* SOURCE INFORMATION
[Start of Attachment]

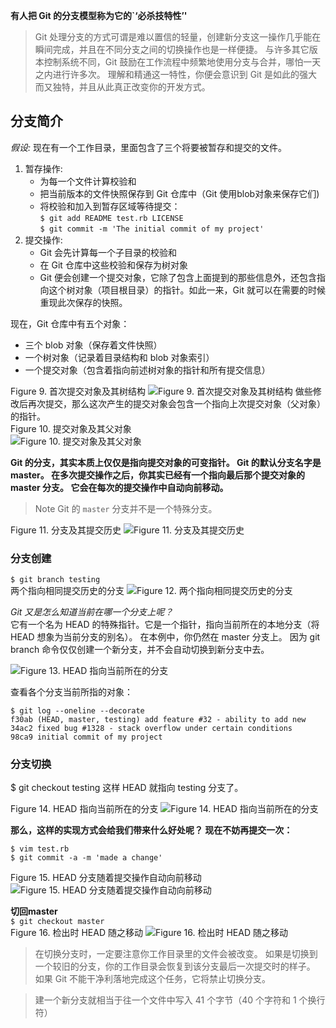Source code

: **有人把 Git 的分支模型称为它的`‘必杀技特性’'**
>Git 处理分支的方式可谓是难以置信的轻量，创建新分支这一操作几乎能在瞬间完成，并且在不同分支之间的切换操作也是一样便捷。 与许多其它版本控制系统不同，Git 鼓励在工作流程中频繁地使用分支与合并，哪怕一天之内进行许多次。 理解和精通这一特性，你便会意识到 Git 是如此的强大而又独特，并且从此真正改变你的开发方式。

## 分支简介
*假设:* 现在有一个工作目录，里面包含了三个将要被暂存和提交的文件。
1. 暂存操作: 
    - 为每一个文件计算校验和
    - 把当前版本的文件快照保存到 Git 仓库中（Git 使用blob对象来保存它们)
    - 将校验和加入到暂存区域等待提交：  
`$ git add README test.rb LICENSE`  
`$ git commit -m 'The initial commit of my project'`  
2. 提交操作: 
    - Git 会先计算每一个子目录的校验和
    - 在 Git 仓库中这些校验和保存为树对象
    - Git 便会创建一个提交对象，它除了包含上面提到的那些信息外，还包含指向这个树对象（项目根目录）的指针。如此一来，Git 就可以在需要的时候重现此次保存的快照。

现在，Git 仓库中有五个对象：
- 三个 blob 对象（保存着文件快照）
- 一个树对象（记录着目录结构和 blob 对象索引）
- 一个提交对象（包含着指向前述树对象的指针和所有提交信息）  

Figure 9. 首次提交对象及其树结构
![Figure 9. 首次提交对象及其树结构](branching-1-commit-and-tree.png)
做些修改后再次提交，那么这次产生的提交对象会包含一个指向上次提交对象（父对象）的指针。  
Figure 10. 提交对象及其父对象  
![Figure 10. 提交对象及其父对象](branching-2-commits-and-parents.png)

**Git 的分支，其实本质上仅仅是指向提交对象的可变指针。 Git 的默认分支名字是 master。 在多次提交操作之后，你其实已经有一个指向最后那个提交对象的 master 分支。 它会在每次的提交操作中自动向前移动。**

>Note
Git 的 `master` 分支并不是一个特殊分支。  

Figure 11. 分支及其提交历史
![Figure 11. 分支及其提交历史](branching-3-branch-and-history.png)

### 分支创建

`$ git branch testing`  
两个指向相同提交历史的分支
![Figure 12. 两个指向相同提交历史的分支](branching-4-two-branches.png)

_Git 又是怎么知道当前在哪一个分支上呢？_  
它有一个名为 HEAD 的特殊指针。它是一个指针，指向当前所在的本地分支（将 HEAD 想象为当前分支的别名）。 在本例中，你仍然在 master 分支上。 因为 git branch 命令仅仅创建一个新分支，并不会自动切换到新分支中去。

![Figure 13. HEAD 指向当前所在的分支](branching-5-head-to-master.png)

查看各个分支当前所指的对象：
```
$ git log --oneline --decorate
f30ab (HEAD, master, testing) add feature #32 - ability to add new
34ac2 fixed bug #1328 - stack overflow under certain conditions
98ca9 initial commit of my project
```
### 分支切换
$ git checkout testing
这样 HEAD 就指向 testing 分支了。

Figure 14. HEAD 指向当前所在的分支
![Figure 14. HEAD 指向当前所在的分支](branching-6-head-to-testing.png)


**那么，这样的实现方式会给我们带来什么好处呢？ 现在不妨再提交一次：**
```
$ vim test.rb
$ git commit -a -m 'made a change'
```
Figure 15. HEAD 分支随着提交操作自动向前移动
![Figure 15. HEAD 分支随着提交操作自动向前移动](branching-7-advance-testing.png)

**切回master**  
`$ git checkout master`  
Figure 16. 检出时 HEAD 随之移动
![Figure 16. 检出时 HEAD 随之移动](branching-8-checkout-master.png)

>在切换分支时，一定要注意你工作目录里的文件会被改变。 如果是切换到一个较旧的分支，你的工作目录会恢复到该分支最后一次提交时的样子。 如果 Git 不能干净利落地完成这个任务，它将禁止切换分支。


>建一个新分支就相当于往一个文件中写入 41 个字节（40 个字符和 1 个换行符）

[End of Attachment]

* WHAT THE TASK ASKS
To complete the exercise, return the listing above exactly and omit its pictures.

* FINAL ANSWER
Source code

: **有人把 Git 的分支模型称为它的`‘必杀技特性’'**
>Git 处理分支的方式可谓是难以置信的轻量，创建新分支这一操作几乎能在瞬间完成，并且在不同分支之间的切换操作也是一样便捷。 与许多其它版本控制系统不同，Git 鼓励在工作流程中频繁地使用分支与合并，哪怕一天之内进行许多次。 理解和精通这一特性，你便会意识到 Git 是如此的强大而又独特，并且从此真正改变你的开发方式。

## 分支简介
*假设:* 现在有一个工作目录，里面包含了三个将要被暂存和提交的文件。
1. 暂存操作: 
    - 为每一个文件计算校验和
    - 把当前版本的文件快照保存到 Git 仓库中（Git 使用blob对象来保存它们)
    - 将校验和加入到暂存区域等待提交：  
`$ git add README test.rb LICENSE`  
`$ git commit -m 'The initial commit of my project'`  
2. 提交操作: 
    - Git 会先计算每一个子目录的校验和
    - 在 Git 仓库中这些校验和保存为树对象
    - Git 便会创建一个提交对象，它除了包含上面提到的那些信息外，还包含指向这个树对象（项目根目录）的指针。如此一来，Git 就可以在需要的时候重现此次保存的快照。

现在，Git 仓库中有五个对象：
- 三个 blob 对象（保存着文件快照）
- 一个树对象（记录着目录结构和 blob 对象索引）
- 一个提交对象（包含着指向前述树对象的指针和所有提交信息）  

Figure 9. 首次提交对象及其树结构
![Figure 9. 首次提交对象及其树结构](branching-1-commit-and-tree.png)
做些修改后再次提交，那么这次产生的提交对象会包含一个指向上次提交对象（父对象）的指针。  
Figure 10. 提交对象及其父对象  
![Figure 10. 提交对象及其父对象](branching-2-commits-and-parents.png)

**Git 的分支，其实本质上仅仅是指向提交对象的可变指针。 Git 的默认分支名字是 master。 在多次提交操作之后，你其实已经有一个指向最后那个提交对象的 master 分支。 它会在每次的提交操作中自动向前移动。**

>Note
Git 的 `master` 分支并不是一个特殊分支。  

Figure 11. 分支及其提交历史
![Figure 11. 分支及其提交历史](branching-3-branch-and-history.png)

### 分支创建

`$ git branch testing`  
两个指向相同提交历史的分支
![Figure 12. 两个指向相同提交历史的分支](branching-4-two-branches.png)

_Git 又是怎么知道当前在哪一个分支上呢？_  
它有一个名为 HEAD 的特殊指针。它是一个指针，指向当前所在的本地分支（将 HEAD 想象为当前分支的别名）。 在本例中，你仍然在 master 分支上。 因为 git branch 命令仅仅创建一个新分支，并不会自动切换到新分支中去。

![Figure 13. HEAD 指向当前所在的分支](branching-5-head-to-master.png)

查看各个分支当前所指的对象：
```
$ git log --oneline --decorate
f30ab (HEAD, master, testing) add feature #32 - ability to add new
34ac2 fixed bug #1328 - stack overflow under certain conditions
98ca9 initial commit of my project
```
### 分支切换
$ git checkout testing
这样 HEAD 就指向 testing 分支了。

Figure 14. HEAD 指向当前所在的分支
![Figure 14. HEAD 指向当前所在的分支](branching-6-head-to-testing.png)


**那么，这样的实现方式会给我们带来什么好处呢？ 现在不妨再提交一次：**
```
$ vim test.rb
$ git commit -a -m 'made a change'
```
Figure 15. HEAD 分支随着提交操作自动向前移动
![Figure 15. HEAD 分支随着提交操作自动向前移动](branching-7-advance-testing.png)

**切回master**  
`$ git checkout master`  
Figure 16. 检出时 HEAD 随之移动
![Figure 16. 检出时 HEAD 随之移动](branching-8-checkout-master.png)

>在切换分支时，一定要注意你工作目录里的文件会被改变。 如果是切换到一个较旧的分支，你的工作目录会恢复到该分支最后一次提交时的样子。 如果 Git 不能干净利落地完成这个任务，它将禁止切换分支。


>建一个新分支就相当于往一个文件中写入 41 个字节（40 个字符和 1 个换行符）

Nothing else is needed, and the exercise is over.